● What you have to do: Below are the records; pull every line that includes "Python".

___ Raw data ___

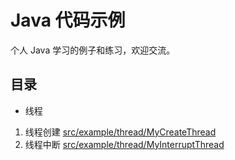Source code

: # Java 代码示例

个人 Java 学习的例子和练习，欢迎交流。

## 目录

- 线程

1. 线程创建 [src/example/thread/MyCreateThread](src/example/thread/MyCreateThread)
2. 线程中断 [src/example/thread/MyInterruptThread](src/example/thread/MyInterruptThread)
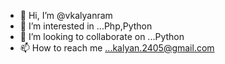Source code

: - 👋 Hi, I’m @vkalyanram
- 👀 I’m interested in ...Php,Python
- 💞️ I’m looking to collaborate on ...Python
- 📫 How to reach me ...kalyan.2405@gmail.com

<!---
vkalyanram/vkalyanram is a ✨ special ✨ repository because its `README.md` (this file) appears on your GitHub profile.
You can click the Preview link to take a look at your changes.
--->
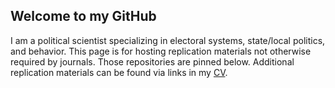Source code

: ## Welcome to my GitHub

<!--
**jacksantucci/jacksantucci** is a ✨ _special_ ✨ repository because its `README.md` (this file) appears on your GitHub profile.

Here are some ideas to get you started:

- 🔭 I’m currently working on ...
- 🌱 I’m currently learning ...
- 👯 I’m looking to collaborate on ...
- 🤔 I’m looking for help with ...
- 💬 Ask me about ...
- 📫 How to reach me: ...
- 😄 Pronouns: ...
- ⚡ Fun fact: ...
-->
I am a political scientist specializing in electoral systems, state/local politics, and behavior. This page is for hosting replication materials not otherwise required by journals. Those repositories are pinned below. Additional replication materials can be found via links in my <a href="https://www.jacksantucci.com/bio/Jack_Santucci_CV.pdf">CV</a>.
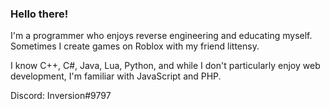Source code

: ### Hello there!

I'm a programmer who enjoys reverse engineering and educating myself. Sometimes I create games on Roblox with my friend littensy.

I know C++, C#, Java, Lua, Python, and while I don't particularly enjoy web development, I'm familiar with JavaScript and PHP.

Discord: Inversion#9797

___

● Output:
- 👀 I’m interested in ...Php,Python
- 💞️ I’m looking to collaborate on ...Python
I know C++, C#, Java, Lua, Python, and while I don't particularly enjoy web development, I'm familiar with JavaScript and PHP.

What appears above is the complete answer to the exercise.